Trivia games have been popular at South Carolina bars and restaurants for years, and the taste for trivia shows no sign of slowing down. Nearly every night, teams of friends can be found competing for prizes by conjuring often-useless bits of little-known information from their memories.
According to trivia host Sean Amormino, the game allows people to engage and communicate with others rather than doing something more solitary such as watching TV or staring at their cell phones. A good host will keep them coming back as well, he says. Fellow host Lucas Sams believes the competitive factor attracts people, as well as the social aspects of having food and drink and fellowship.
Teams often give themselves funny names such as Work Hard Play Harder, Bad Marinara and We'll Get 'Em Next Time. They also can search several places before settling on a venue where the host and the style of questions feel comfortable. Player Joe Cranney says he likes the game that Sams runs because he asks a wide variety of questions in categories such as sports, science, geography, history and music.

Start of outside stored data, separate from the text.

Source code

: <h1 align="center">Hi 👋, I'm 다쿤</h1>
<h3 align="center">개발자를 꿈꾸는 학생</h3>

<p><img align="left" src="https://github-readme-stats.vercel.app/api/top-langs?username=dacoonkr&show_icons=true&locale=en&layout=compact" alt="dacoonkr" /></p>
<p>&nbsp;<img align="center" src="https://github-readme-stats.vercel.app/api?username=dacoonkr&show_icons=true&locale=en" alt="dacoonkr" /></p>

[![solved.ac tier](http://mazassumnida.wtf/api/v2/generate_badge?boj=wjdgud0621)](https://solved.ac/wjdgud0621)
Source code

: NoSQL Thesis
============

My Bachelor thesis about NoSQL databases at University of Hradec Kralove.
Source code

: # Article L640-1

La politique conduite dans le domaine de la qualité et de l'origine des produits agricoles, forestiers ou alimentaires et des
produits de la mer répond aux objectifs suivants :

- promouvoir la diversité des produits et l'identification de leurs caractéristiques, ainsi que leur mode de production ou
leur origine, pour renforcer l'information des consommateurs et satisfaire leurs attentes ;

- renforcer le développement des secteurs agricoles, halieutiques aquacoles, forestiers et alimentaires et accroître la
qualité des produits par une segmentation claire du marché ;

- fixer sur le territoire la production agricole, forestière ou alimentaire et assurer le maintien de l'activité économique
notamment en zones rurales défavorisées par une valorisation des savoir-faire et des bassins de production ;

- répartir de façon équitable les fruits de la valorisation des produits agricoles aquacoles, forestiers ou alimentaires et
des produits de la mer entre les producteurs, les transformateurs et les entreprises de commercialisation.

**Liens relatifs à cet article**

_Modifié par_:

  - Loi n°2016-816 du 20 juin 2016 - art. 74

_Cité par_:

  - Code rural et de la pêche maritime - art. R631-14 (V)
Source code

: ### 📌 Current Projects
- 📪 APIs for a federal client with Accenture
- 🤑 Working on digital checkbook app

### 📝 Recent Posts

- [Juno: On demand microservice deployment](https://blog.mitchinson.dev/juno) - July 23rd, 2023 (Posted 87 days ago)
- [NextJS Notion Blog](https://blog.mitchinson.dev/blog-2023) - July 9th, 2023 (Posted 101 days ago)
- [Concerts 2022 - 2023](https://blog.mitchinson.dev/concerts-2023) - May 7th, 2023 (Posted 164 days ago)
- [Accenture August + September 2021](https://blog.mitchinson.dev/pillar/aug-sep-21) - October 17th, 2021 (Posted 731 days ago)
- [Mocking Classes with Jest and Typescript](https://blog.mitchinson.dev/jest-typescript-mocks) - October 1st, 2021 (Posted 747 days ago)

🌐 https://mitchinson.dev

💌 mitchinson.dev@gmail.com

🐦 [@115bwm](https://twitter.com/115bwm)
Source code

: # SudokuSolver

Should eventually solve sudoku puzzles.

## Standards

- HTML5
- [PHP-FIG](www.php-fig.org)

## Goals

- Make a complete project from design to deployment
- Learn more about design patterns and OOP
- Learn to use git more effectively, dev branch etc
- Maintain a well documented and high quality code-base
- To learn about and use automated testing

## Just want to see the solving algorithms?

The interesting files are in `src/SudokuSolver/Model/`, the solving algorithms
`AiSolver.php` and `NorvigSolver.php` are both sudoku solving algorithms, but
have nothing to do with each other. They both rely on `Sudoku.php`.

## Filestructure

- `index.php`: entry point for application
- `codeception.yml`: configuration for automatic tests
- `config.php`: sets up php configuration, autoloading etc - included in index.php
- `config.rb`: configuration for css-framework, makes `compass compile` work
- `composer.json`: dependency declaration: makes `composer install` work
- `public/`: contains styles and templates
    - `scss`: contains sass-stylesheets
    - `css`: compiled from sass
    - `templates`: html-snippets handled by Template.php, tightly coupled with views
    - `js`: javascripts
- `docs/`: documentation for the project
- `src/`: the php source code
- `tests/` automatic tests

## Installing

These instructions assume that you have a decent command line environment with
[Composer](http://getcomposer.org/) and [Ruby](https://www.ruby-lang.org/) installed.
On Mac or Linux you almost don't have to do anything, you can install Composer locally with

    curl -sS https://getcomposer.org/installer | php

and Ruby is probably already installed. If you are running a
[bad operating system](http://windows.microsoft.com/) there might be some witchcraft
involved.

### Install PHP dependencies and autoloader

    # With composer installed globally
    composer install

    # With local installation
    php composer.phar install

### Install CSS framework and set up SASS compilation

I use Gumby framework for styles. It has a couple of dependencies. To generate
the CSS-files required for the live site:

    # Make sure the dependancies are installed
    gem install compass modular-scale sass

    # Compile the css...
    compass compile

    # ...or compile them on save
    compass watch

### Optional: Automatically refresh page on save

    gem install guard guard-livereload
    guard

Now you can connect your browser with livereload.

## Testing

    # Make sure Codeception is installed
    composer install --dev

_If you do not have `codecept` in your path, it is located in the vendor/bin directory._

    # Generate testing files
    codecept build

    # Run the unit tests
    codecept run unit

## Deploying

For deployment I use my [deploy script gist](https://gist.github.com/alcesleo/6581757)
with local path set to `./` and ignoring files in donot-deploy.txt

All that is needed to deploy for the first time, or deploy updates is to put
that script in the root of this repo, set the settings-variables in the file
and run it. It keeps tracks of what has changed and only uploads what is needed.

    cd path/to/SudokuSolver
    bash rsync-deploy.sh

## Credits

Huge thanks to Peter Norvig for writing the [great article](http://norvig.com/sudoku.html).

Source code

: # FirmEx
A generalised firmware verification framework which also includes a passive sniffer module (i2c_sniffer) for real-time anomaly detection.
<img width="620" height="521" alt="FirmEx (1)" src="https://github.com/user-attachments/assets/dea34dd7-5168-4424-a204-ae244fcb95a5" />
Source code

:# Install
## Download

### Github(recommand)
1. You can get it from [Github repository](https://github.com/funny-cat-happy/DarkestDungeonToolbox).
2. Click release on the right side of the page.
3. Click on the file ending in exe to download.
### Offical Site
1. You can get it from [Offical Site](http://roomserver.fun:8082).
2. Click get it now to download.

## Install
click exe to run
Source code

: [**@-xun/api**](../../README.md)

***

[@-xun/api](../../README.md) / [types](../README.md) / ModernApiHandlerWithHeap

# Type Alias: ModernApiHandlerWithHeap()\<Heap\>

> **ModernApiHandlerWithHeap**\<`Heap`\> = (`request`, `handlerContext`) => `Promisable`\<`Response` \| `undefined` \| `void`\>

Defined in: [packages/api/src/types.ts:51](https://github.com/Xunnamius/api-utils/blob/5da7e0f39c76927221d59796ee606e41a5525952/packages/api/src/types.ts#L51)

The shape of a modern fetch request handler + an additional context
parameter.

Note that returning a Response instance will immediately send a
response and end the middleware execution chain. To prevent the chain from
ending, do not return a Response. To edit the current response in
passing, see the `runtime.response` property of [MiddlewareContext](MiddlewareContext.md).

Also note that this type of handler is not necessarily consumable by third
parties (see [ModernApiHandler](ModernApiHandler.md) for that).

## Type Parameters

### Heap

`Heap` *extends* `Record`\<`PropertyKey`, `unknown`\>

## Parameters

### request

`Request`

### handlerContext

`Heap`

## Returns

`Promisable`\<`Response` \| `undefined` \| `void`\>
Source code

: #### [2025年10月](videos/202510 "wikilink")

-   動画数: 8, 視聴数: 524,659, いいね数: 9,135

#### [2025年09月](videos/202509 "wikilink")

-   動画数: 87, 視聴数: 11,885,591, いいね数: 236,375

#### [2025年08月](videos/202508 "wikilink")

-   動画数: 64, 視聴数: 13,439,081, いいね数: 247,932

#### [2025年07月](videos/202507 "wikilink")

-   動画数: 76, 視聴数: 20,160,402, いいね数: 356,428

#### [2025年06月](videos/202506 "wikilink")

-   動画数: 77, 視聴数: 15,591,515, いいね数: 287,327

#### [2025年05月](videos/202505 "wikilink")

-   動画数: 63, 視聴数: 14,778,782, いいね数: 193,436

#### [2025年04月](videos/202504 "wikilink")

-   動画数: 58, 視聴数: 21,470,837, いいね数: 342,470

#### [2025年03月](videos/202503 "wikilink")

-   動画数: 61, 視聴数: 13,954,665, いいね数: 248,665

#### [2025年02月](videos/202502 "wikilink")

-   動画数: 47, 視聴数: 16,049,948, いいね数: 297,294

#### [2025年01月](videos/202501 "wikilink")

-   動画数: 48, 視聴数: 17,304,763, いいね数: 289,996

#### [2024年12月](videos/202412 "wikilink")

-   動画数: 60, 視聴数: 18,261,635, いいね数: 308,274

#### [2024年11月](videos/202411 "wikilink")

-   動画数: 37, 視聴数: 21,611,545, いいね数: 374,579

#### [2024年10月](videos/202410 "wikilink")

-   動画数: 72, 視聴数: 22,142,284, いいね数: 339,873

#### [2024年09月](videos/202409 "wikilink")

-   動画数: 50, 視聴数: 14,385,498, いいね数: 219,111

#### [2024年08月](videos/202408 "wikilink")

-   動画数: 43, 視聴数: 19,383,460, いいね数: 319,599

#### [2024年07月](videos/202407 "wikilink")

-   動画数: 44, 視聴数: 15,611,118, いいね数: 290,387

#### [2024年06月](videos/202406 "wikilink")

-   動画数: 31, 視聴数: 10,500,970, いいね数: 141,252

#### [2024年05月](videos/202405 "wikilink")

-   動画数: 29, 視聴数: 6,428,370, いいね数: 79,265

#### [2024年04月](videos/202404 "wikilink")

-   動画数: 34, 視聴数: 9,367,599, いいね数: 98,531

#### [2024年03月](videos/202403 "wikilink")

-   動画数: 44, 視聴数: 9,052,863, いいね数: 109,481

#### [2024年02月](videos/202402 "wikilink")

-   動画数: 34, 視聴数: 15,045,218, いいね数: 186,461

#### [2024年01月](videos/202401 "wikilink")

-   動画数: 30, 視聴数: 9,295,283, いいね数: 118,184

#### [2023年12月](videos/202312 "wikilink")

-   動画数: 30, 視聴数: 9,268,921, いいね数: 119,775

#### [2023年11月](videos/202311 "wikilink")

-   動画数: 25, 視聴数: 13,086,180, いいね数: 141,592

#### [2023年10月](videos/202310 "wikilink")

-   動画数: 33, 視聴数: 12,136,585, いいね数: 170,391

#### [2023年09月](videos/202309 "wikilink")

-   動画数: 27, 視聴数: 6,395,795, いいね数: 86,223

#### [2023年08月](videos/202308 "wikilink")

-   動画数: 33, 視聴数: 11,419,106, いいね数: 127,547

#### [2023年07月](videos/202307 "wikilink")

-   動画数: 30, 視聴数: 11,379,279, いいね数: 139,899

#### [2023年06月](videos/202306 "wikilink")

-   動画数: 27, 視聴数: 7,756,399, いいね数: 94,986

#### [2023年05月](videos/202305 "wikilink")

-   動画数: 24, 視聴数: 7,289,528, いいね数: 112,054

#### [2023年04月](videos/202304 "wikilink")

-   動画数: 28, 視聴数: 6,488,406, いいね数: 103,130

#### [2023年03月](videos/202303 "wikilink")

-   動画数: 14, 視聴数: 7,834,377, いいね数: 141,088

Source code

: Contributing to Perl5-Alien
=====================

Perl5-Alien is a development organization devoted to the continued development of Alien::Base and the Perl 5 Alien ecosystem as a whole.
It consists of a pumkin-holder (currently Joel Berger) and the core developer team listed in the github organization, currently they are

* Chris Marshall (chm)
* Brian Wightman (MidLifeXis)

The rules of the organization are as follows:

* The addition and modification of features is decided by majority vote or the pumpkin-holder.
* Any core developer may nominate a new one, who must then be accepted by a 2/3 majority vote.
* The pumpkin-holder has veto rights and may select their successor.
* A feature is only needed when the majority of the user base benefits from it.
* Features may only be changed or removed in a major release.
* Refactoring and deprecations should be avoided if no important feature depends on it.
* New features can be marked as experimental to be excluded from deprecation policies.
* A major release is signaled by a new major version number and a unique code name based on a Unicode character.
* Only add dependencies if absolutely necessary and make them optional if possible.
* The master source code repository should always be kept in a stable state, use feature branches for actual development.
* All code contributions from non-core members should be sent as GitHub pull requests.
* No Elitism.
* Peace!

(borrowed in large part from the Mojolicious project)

He also ends every game with a question about the periodic table, which keeps players on their toes about the elements.
The basic element, of course, is the players' knowledge and memories, which can sometimes fail, said Victoria Van Zomeren. "I hate when you know the answer, but you can't think of it. It's very frustrating. And then he says the answer and you're like, 'I knew that,' and you really did, but it just wouldn't come."
But that's the way it goes sometimes, in life as in trivia.